### [Exercise]
Find and return every line of the data that contains the word "characters".

Extracted records
┌──
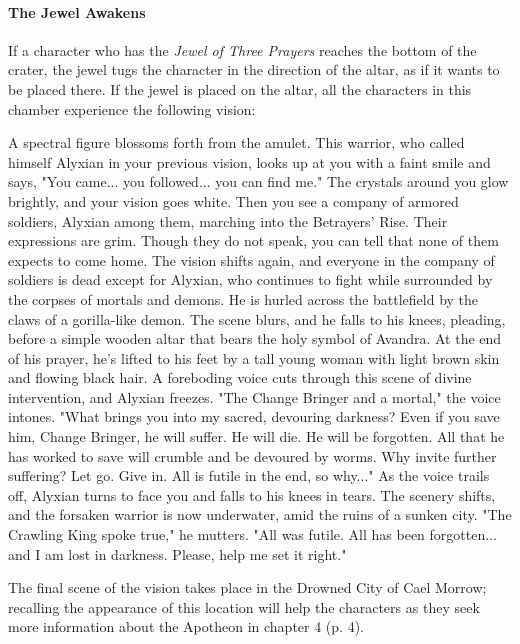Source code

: \documentclass[a4paper, 11pt, bg=full, twocolumn, nooutline]{dndbook}
\begin{document}
\paragraph{The Jewel Awakens}

If a character who has the \textit{Jewel of Three Prayers} reaches the bottom of the crater, the jewel tugs the character in the direction of the altar, as if it wants to be placed there. If the jewel is placed on the altar, all the characters in this chamber experience the following vision:

\begin{DndReadAloud}
A spectral figure blossoms forth from the amulet. This warrior, who called himself Alyxian in your previous vision, looks up at you with a faint smile and says, "You came... you followed... you can find me." The crystals around you glow brightly, and your vision goes white. Then you see a company of armored soldiers, Alyxian among them, marching into the Betrayers' Rise. Their expressions are grim. Though they do not speak, you can tell that none of them expects to come home.
The vision shifts again, and everyone in the company of soldiers is dead except for Alyxian, who continues to fight while surrounded by the corpses of mortals and demons. He is hurled across the battlefield by the claws of a gorilla-like demon. The scene blurs, and he falls to his knees, pleading, before a simple wooden altar that bears the holy symbol of Avandra. At the end of his prayer, he's lifted to his feet by a tall young woman with light brown skin and flowing black hair.
A foreboding voice cuts through this scene of divine intervention, and Alyxian freezes. "The Change Bringer and a mortal," the voice intones. "What brings you into my sacred, devouring darkness? Even if you save him, Change Bringer, he will suffer. He will die. He will be forgotten. All that he has worked to save will crumble and be devoured by worms. Why invite further suffering? Let go. Give in. All is futile in the end, so why..."
As the voice trails off, Alyxian turns to face you and falls to his knees in tears. The scenery shifts, and the forsaken warrior is now underwater, amid the ruins of a sunken city. "The Crawling King spoke true," he mutters. "All was futile. All has been forgotten... and I am lost in darkness. Please, help me set it right."
\end{DndReadAloud}

The final scene of the vision takes place in the Drowned City of Cael Morrow; recalling the appearance of this location will help the characters as they seek more information about the Apotheon in chapter 4 (p. 4).
\end{document}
└──
### [Completed exercise]
If a character who has the \textit{Jewel of Three Prayers} reaches the bottom of the crater, the jewel tugs the character in the direction of the altar, as if it wants to be placed there. If the jewel is placed on the altar, all the characters in this chamber experience the following vision:
The final scene of the vision takes place in the Drowned City of Cael Morrow; recalling the appearance of this location will help the characters as they seek more information about the Apotheon in chapter 4 (p. 4).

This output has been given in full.